I'm not sure how frost enters into this, I don't think the guy is worried about his slab heaving, he never mentioned a frost-protected shallow foundation trying to entrap the latent heat in the ground. I took it as he is building a pole barn and intends to heat it and someone told him it would be good to insulate under the slab.

That is more or less correct which brings me full circle back to my initial quandary of if it's even worth it? No I'm not running tubes for heat, I will be going with forced air. Initially I planned to but I've decided for my given use it's not worth the investment. I was thinking that once the slab warmed up the foam would keep the ground from sucking the heat out of it as quickly & help keep it more comfortable. Maybe this is false logic or at least false economy.
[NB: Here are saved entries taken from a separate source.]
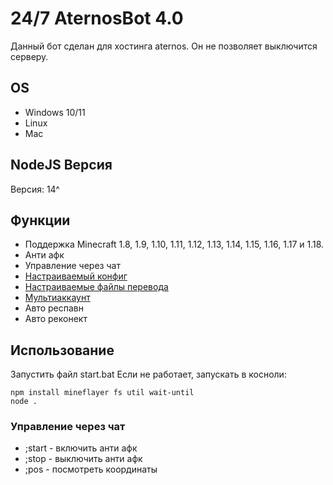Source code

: # 24/7 AternosBot 4.0


Данный бот сделан для хостинга aternos. Он не позволяет выключится серверу.

## OS

 * Windows 10/11
 * Linux
 * Mac

## NodeJS Версия

Версия: 14^

## Функции

 * Поддержка Minecraft 1.8, 1.9, 1.10, 1.11, 1.12, 1.13, 1.14, 1.15, 1.16, 1.17 и 1.18.
 * Анти афк
 * Управление через чат
 * [Настраиваемый конфиг](config.json)
 * [Настраиваемые файлы перевода](lang)
 * [Мультиаккаунт](accounts.txt) 
 * Авто респавн
 * Авто реконект

## Использование

Запустить файл start.bat
Если не работает, запускать в косноли:
```
npm install mineflayer fs util wait-until
node .
```


### Управление через чат

 * ;start - включить анти афк
 * ;stop - выключить анти афк
 * ;pos - посмотреть координаты
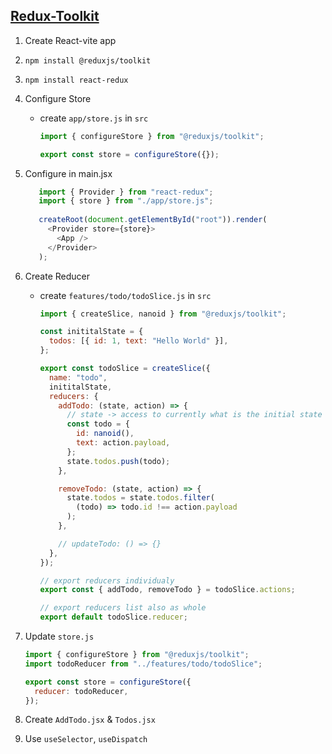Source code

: ## [Redux-Toolkit](https://redux-toolkit.js.org/introduction/getting-started)

1. Create React-vite app

2. `npm install @reduxjs/toolkit`

3. `npm install react-redux`

4. Configure Store

   - create `app/store.js` in `src`

     ```js
     import { configureStore } from "@reduxjs/toolkit";

     export const store = configureStore({});
     ```

5. Configure in main.jsx
   ```js
      import { Provider } from "react-redux";
      import { store } from "./app/store.js";
      
      createRoot(document.getElementById("root")).render(
        <Provider store={store}>
          <App />
        </Provider>
      );
   ```

6. Create Reducer

   - create `features/todo/todoSlice.js` in `src`

     ```js
     import { createSlice, nanoid } from "@reduxjs/toolkit";

     const inititalState = {
       todos: [{ id: 1, text: "Hello World" }],
     };

     export const todoSlice = createSlice({
       name: "todo",
       inititalState,
       reducers: {
         addTodo: (state, action) => {
           // state -> access to currently what is the initial state && actions -> access to values which may need
           const todo = {
             id: nanoid(),
             text: action.payload,
           };
           state.todos.push(todo);
         },

         removeTodo: (state, action) => {
           state.todos = state.todos.filter(
             (todo) => todo.id !== action.payload
           );
         },

         // updateTodo: () => {}
       },
     });

     // export reducers individualy
     export const { addTodo, removeTodo } = todoSlice.actions;

     // export reducers list also as whole
     export default todoSlice.reducer;
     ```

7. Update `store.js`

   ```js
   import { configureStore } from "@reduxjs/toolkit";
   import todoReducer from "../features/todo/todoSlice";

   export const store = configureStore({
     reducer: todoReducer,
   });
   ```

8. Create `AddTodo.jsx` & `Todos.jsx`

9. Use `useSelector`, `useDispatch`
Your warm foot factor will improve tremendously if you dig a 18" trench immediately beyond the poles and insert 2" foam to the bottom, and it will probably be a cost wash against spraying foam on the grade board.

As to floor load transmitted to underdeck foam, provide slab dimensions, for individual slabs within the building. I'll whip a pencil out and tell you what the actual load per square inch of foam/concrete contact is.

I sprayed the grade board because I was spray foaming the entire building so it was simple just to go all the way to the bottom.
The slab will be 30'x56' 4" thick (might possibly opt for 5") with fibermesh & rebar.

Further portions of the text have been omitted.